* PROVIDED RECORDS:
((
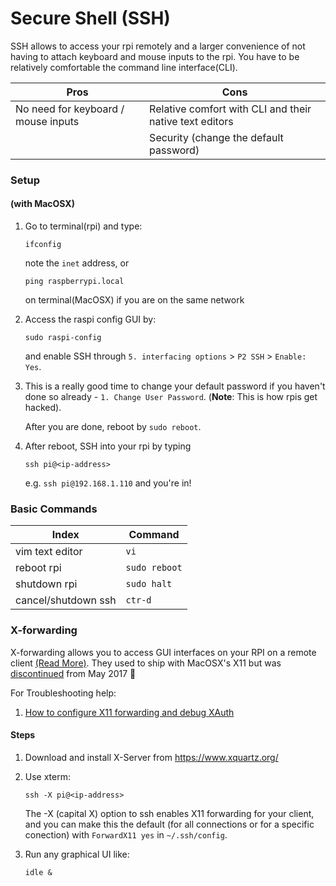 # Secure Shell (SSH)
SSH allows to access your rpi remotely and a larger convenience of not having to attach keyboard and mouse inputs to the rpi. You have to be relatively comfortable the command line interface(CLI).

| Pros 	| Cons 	|
|-------------------------------------	|---------------------------------------------------------	|
| No need for keyboard / mouse inputs 	| Relative comfort with CLI and their native text editors 	|
|  	| Security (change the default password) 	|

### Setup
#### (with MacOSX)
1. Go to terminal(rpi) and type:

      `ifconfig`

      note the `inet` address, or

      `ping raspberrypi.local`

      on terminal(MacOSX) if you are on the same network
2. Access the raspi config GUI by:

      `sudo raspi-config`

      and enable SSH through
      `5. interfacing options` > `P2 SSH` > `Enable: Yes`.
3. This is a really good time to change your default password if you haven't done so already - `1. Change User Password`. (__Note__: This is how rpis get hacked).

      After you are done, reboot by `sudo reboot`.
3. After reboot, SSH into your rpi by typing

      `ssh pi@<ip-address>`

      e.g. `ssh pi@192.168.1.110` and you're in!

### Basic Commands
| Index 	| Command 	|
|-------------------------------------	|---------------------------------------------------------	|
| vim text editor | `vi`	|
| reboot rpi | `sudo reboot`	|
| shutdown rpi | `sudo halt`	|
| cancel/shutdown ssh | `ctr-d`	|

### X-forwarding
X-forwarding allows you to access GUI interfaces on your RPI on a remote client [(Read More)](https://www.raspberrypi.org/documentation/remote-access/ssh/unix.md). They used to ship with MacOSX's X11 but was [discontinued](https://support.apple.com/en-us/HT201341) from May 2017 :poop:

For Troubleshooting help:
1. [How to configure X11 forwarding and  debug XAuth](https://unix.stackexchange.com/questions/12755/how-to-forward-x-over-ssh-to-run-graphics-applications-remotely)

#### Steps
1. Download and install X-Server from https://www.xquartz.org/
2. Use xterm:

      `ssh -X pi@<ip-address>`

      The -X (capital X) option to ssh enables X11 forwarding for your client, and you can make this the default (for all connections or for a specific conection) with `ForwardX11 yes` in `~/.ssh/config`.
3. Run any graphical UI like:

      `idle &`
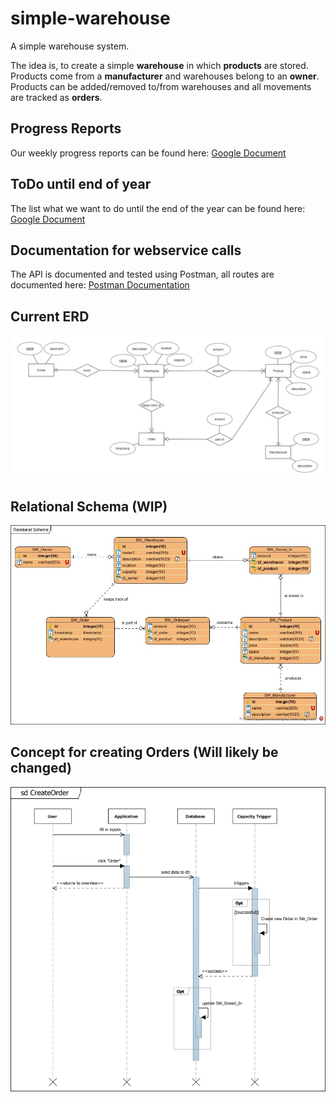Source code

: # simple-warehouse
A simple warehouse system.


The idea is, to create a simple **warehouse** in which **products** are stored. Products come from a **manufacturer** and warehouses belong to an **owner**. Products can be added/removed to/from warehouses and all movements are tracked as **orders**.

## Progress Reports
Our weekly progress reports can be found here: [Google Document](https://docs.google.com/document/d/14HYX8vmpHvp1xSAPp3AMcukWsplfguCXkkr7TbTRDqY/edit?usp=sharing)

## ToDo until end of year
The list what we want to do until the end of the year can be found here: [Google Document](https://docs.google.com/document/d/1ofvH4J-31kjlcdKs37kw6JCXpGS10Tbmv9KQOorvU4c/edit?usp=sharing)

## Documentation for webservice calls 
The API is documented and tested using Postman, all routes are documented here: [Postman Documentation](https://documenter.getpostman.com/view/3279137/RzZ1qNC2#e31b80cf-98f5-45af-83e1-cef4c21447e0)

## Current ERD
![Entity Relationship Diagram](https://raw.githubusercontent.com/NicoKandut/simple-warehouse/organizational/erd-diagram.png)

## Relational Schema (WIP)
![Relational Schema](https://raw.githubusercontent.com/NicoKandut/simple-warehouse/organizational/relational-diagram.jpg)

## Concept for creating Orders (Will likely be changed)
![Order Concept](https://raw.githubusercontent.com/NicoKandut/simple-warehouse/organizational/sd-creating-orders.PNG)
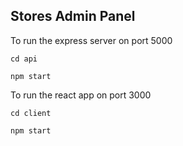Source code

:## Stores Admin Panel

To run the express server on port 5000

`cd api`

`npm start`

To run the react app on port 3000

`cd client`

`npm start`
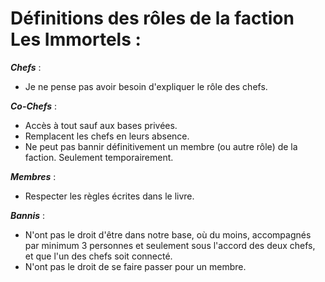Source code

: # Définitions des rôles de la faction **Les Immortels** :

_**Chefs**_ :
- Je ne pense pas avoir besoin d'expliquer le rôle des chefs.

_**Co-Chefs**_ :
- Accès à tout sauf aux bases privées.
- Remplacent les chefs en leurs absence.
- Ne peut pas bannir définitivement un membre (ou autre rôle) de la faction. Seulement temporairement.

_**Membres**_ :
- Respecter les règles écrites dans le livre.

_**Bannis**_ :
- N'ont pas le droit d'être dans notre base, où du moins, accompagnés par minimum 3 personnes et seulement sous l'accord des deux chefs, et que l'un des chefs soit connecté.
- N'ont pas le droit de se faire passer pour un membre.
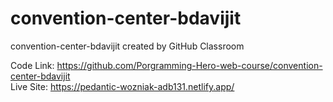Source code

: # convention-center-bdavijit
convention-center-bdavijit created by GitHub Classroom


Code Link: https://github.com/Porgramming-Hero-web-course/convention-center-bdavijit
<br>
Live Site: https://pedantic-wozniak-adb131.netlify.app/
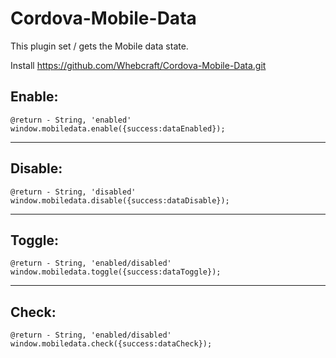 # Cordova-Mobile-Data
This plugin set / gets the Mobile data state.

Install https://github.com/Whebcraft/Cordova-Mobile-Data.git

## **Enable:** 

`@return - String, 'enabled'`<br>
`window.mobiledata.enable({success:dataEnabled});`

---

## **Disable:** 

`@return - String, 'disabled'`<br>
`window.mobiledata.disable({success:dataDisable});`

---

## **Toggle:** 

`@return - String, 'enabled/disabled'`<br>
`window.mobiledata.toggle({success:dataToggle});`


---

## **Check:** 

`@return - String, 'enabled/disabled'`<br>
`window.mobiledata.check({success:dataCheck});`
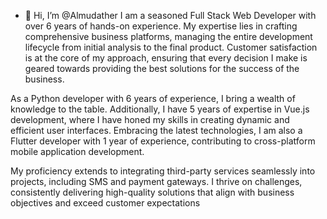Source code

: - 👋 Hi, I’m @Almudather
I am a seasoned Full Stack Web Developer with over 6 years of hands-on experience. My
expertise lies in crafting comprehensive business platforms, managing the entire
development lifecycle from initial analysis to the final product. Customer satisfaction is at the
core of my approach, ensuring that every decision I make is geared towards providing the
best solutions for the success of the business.

As a Python developer with 6 years of experience, I bring a wealth of knowledge to the table.
Additionally, I have 5 years of expertise in Vue.js development, where I have honed my skills
in creating dynamic and efficient user interfaces. Embracing the latest technologies, I am
also a Flutter developer with 1 year of experience, contributing to cross-platform mobile
application development.

My proficiency extends to integrating third-party services seamlessly into projects, including
SMS and payment gateways. I thrive on challenges, consistently delivering high-quality
solutions that align with business objectives and exceed customer expectations

<!---
Almudather/Almudather is a ✨ special ✨ repository because its `README.md` (this file) appears on your GitHub profile.
You can click the Preview link to take a look at your changes.
--->
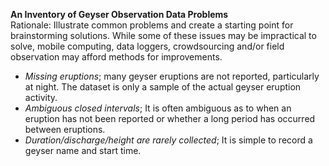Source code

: **An Inventory of Geyser Observation Data Problems**  
Rationale: Illustrate common problems and create a starting point for brainstorming solutions. While some of these issues may be impractical to solve, mobile computing, data loggers, crowdsourcing and/or field observation may afford methods for improvements.

* *Missing eruptions*; many geyser eruptions are not reported, particularly at night. The dataset is only a sample of the actual geyser eruption activity.
* *Ambiguous closed intervals*; It is often ambiguous as to when an eruption has not been reported or whether a long period has occurred between eruptions.
* *Duration/discharge/height are rarely collected*; It is simple to record a geyser name and start time. 
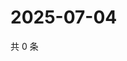 # 2025-07-04

共 0 条

<!-- BEGIN ZHIHUVIDEO -->
<!-- 最后更新时间 Fri Jul 04 2025 03:08:57 GMT+0800 (China Standard Time) -->

<!-- END ZHIHUVIDEO -->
))
* EXERCISE OBJECTIVE: Quote the lines above exactly, starting with the one that has "You can click" and ending with the one that has "occurred between eruptions."; drop the pictures and include nothing else.

* OUTPUT OF THE EXERCISE:
You can click the Preview link to take a look at your changes.
--->
Source code

: **An Inventory of Geyser Observation Data Problems**  
Rationale: Illustrate common problems and create a starting point for brainstorming solutions. While some of these issues may be impractical to solve, mobile computing, data loggers, crowdsourcing and/or field observation may afford methods for improvements.

* *Missing eruptions*; many geyser eruptions are not reported, particularly at night. The dataset is only a sample of the actual geyser eruption activity.
* *Ambiguous closed intervals*; It is often ambiguous as to when an eruption has not been reported or whether a long period has occurred between eruptions.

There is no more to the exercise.